Manche fühlen sich einsam, weil sie keine Verwandtschaft haben und die guten Freunde schon verstorben sind. Andere fühlen sich trotz Familie und netten Bekanntschaften im Wohnhaus oder Pflegeheim einsam.
Gemeinschaft über Generationen hinweg
Der Malteserbund ermutigt auf seiner Webseite1 mit zehn Tipps gegen Einsamkeit im Alter zu mehr Wohlbefinden:
Tipp 1: Lebensfreude wiederentdecken!
Tipp 2: Struktur im Alltag gegen Einsamkeit im Alter
Tipp 3: Proaktiv – bleibe in Kontakt
Tipp 4: Technik als Chance – man ist nie zu alt
Tipp 5: Mutig netzwerken – »Hallo Nachbar!«
Tipp 6: Ehrenamtliches Engagement finden
Tipp 7: Mehrgenerationenhäuser als Lösung gegen Einsamkeit
Tipp 8: Gehe einem Hobby nach
Tipp 9: In Bewegung bleiben – Sport gegen Einsamkeit
Tipp 10: Mit einem Haustier bist du in guter Gesellschaft
Diese Tipps helfen aus meiner Sicht Jung und Alt und bergen ein großes Potential. Angesprochen hat mich in dem Artikel, dass betont wurde, wie erfrischend es ist, das Lachen in den Alltag zu integrieren: »Lachen ist ein Lebenselixier! Lese, höre und schaue bewusst Beiträge, die dich zum Lachen bringen. Denn: Lachen ist für unsere Seele so wichtig, wie der Sauerstoff für unsere Lungen.«
Oh ja, das kann ich auch als junger Familienvater gut nachvollziehen! Wenn unsere zweijährige Tochter den Senioren aus unserem Hauskreis begegnet, ist Lachen und Freude vorprogrammiert! Da besteht eine ganz besondere Verbindung zwischen den Kleinsten und den Ältesten. Daher kann ich dich nur ermutigen (egal ob alleinstehend, als Paar oder Familie): Suche die Gemeinschaft mit älteren Menschen. Und als ältere Person: Suche die Gemeinschaft mit jüngeren Menschen. Gerade junge Familien freuen sich über ältere Menschen, die ehrliches Interesse an ihren Kindern zeigen und besonders Eltern, deren Eltern wiederum weit weg wohnen, suchen oft händeringend nach »Omas und Opas«, die sie in ihrem Familienalltag entlasten, indem sie Zeit mit ihren Kindern verbringen. In unserer Stadt gibt es ein Netzwerk, das zwischen älteren Menschen und Familien vermittelt. Vielleicht gibt es so etwas auch in deiner Umgebung? Wir erleben als Familie regelmäßig:
Es bringt so viel Vielfalt und Weite ins Leben, wenn wir uns über Generationen hinweg helfen und Freude und Leid miteinander teilen.

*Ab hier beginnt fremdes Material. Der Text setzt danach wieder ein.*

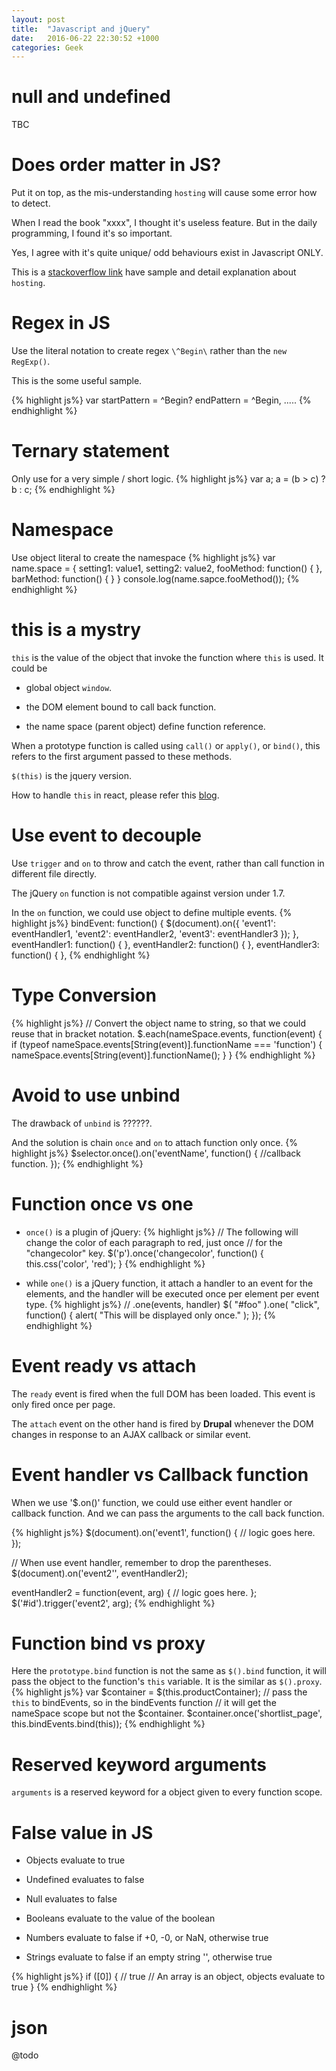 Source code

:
 ```yaml
---
layout: post
title:  "Javascript and jQuery"
date:   2016-06-22 22:30:52 +1000
categories: Geek
---
```

null and undefined
===============
TBC

Does order matter in JS?
===========

Put it on top, as the mis-understanding `hosting` will cause some error how to detect.

When I read the book "xxxx", I thought it's useless feature. But in the daily programming, I found it's so important.

Yes, I agree with it's quite unique/ odd behaviours exist in Javascript ONLY.

This is a [stackoverflow link](http://stackoverflow.com/questions/7609276/javascript-function-order-why-does-it-matter)  have sample and detail explanation about `hosting`. 

Regex in JS
===========
Use the literal notation to create regex `\^Begin\` rather than the `new RegExp()`.

This is the some useful sample.

{% highlight js%}
var startPattern = \^Begin\?
    endPattern = \^Begin\,
    .....
{% endhighlight %}

Ternary statement
=================
Only use for a very simple / short logic.
{% highlight js%}
var a;
a = (b > c) ? b : c;
{% endhighlight %}

Namespace
=========
Use object literal to create the namespace
{% highlight js%}
var name.space = {
  setting1: value1,
  setting2: value2,
  fooMethod: function() {
  },
  barMethod: function() {
  }
}
console.log(name.sapce.fooMethod());
{% endhighlight %}

this is a mystry
==================

`this` is the value of the object that invoke the function where `this` is used. It could be

- global object `window`.

- the DOM element bound to call back function.
  
- the name space (parent object) define function reference.

When a prototype function is called using `call()` or `apply()`, or `bind()`, this refers to the first argument passed to these methods. 

`$(this)` is the jquery version.

How to handle `this` in react, please refer this [blog](#).

Use event to decouple
=====================

Use `trigger` and `on` to throw and catch the event, rather than call function in different file directly. 

The jQuery `on` function is not compatible against version under 1.7.

In the `on` function, we could use object to define multiple events.
{% highlight js%}
  bindEvent: function() {
    $(document).on({
      'event1': eventHandler1,
      'event2': eventHandler2,
      'event3': eventHandler3
    });
  },
  eventHandler1: function() {
  },
  eventHandler2: function() {
  },
  eventHandler3: function() {
  },
{% endhighlight %}

Type Conversion
===============
{% highlight js%}
// Convert the object name to string, so that we could reuse that in bracket notation.
$.each(nameSpace.events, function(event) {
  if (typeof nameSpace.events[String(event)].functionName === 'function') {
    nameSpace.events[String(event)].functionName();
  }
}
{% endhighlight %}

Avoid to use unbind
===================
The drawback of `unbind` is ??????.

And the solution is chain `once` and `on` to attach function only once.
{% highlight js%}
  $selector.once().on('eventName', function() {
    //callback function.
  });
{% endhighlight %}

Function once vs one
====================
- `once()` is a plugin of jQuery:
{% highlight js%}
// The following will change the color of each paragraph to red, just once
// for the "changecolor" key.
$('p').once('changecolor', function() {
  this.css('color', 'red');
}
{% endhighlight %}

- while `one()` is a jQuery function, it attach a handler to an event for the elements, and the handler will be executed once per element per event type.
{% highlight js%}
// .one(events, handler)
$( "#foo" ).one( "click", function() {
  alert( "This will be displayed only once." );
});
{% endhighlight %}

Event ready vs attach
=====================
The `ready` event is fired when the full DOM has been loaded. This event is only fired once per page.

The `attach` event on the other hand is fired by **Drupal** whenever the DOM changes in response to an AJAX callback or similar event.

Event handler vs Callback function
==================================
When we use '$.on()' function, we could use either event handler or callback function. And we can pass the arguments to the call back function.

{% highlight js%}
$(document).on('event1', function() {
  // logic goes here.
});

// When use event handler, remember to drop the parentheses.
$(document).on('event2'', eventHandler2);

eventHandler2 = function(event, arg) {
  // logic goes here.
};
$('#id').trigger('event2', arg);
{% endhighlight %}

Function bind vs proxy
======================
Here the `prototype.bind` function is not the same as `$().bind` function, it will pass the object to the function's `this` variable. It is the similar as `$().proxy`.
{% highlight js%}
  var $container = $(this.productContainer);
  // pass the `this` to bindEvents, so in the bindEvents function
  // it will get the nameSpace scope but not the $container. 
  $container.once('shortlist_page', this.bindEvents.bind(this));
{% endhighlight %}

Reserved keyword arguments
==========================
`arguments` is a reserved keyword for a object given to every function scope.

False value in JS
=================
- Objects evaluate to true

- Undefined evaluates to false

- Null evaluates to false

- Booleans evaluate to the value of the boolean

- Numbers evaluate to false if +0, -0, or NaN, otherwise true

- Strings evaluate to false if an empty string '', otherwise true

{% highlight js%}
if ([0]) {
  // true
  // An array is an object, objects evaluate to true
}
{% endhighlight %}


json
====
@todo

Gemeinschaft unter Christen
Neben dem Lachen sehe ich noch einen nicht zu verachtenden Aspekt, der helfen kann, um im Alter nicht einsam zu werden, und auch Halt und Hilfe bietet, älteren Menschen in ihrer Einsamkeit zu begegnen. Das ist für mich und uns Christen der Glaube und die Gemeinschaft als Christen. Ich denke dabei an einige ältere Menschen in meiner Gemeinde, die lange Zeit nicht an unseren Gottesdiensten teilnehmen konnten, da sie die Kraft nicht mehr hatten, in die Gemeinde zu kommen. Seit unser Gottesdienst online übertragen wird und wir in Gemeinde-Chatgruppen einen regen Austausch erleben dürfen – über Alltag, Glaube, Gottesdienst und Gemeindeaktivitäten – berichten Senioren, dass sie sich mit der Gemeinde so verbunden fühlen wie noch nie zuvor. Und das, obwohl sie nicht vor Ort sind. Wie genial!
Ich wünsche mir und uns, dass wir ein waches Auge und einen achtsamen Sinn entwickeln, Menschen, die sich einsam fühlen, Gemeinschaft anzubieten und Begegnungsräume zu schenken – gerade, weil es in zunehmender Einsamkeit immer schwerer fällt, Kontakt zu anderen aufzubauen. Jesus sagt: Du sollst ein Segen sein. Und unsere Mitmenschen werden ein Segen für uns sein.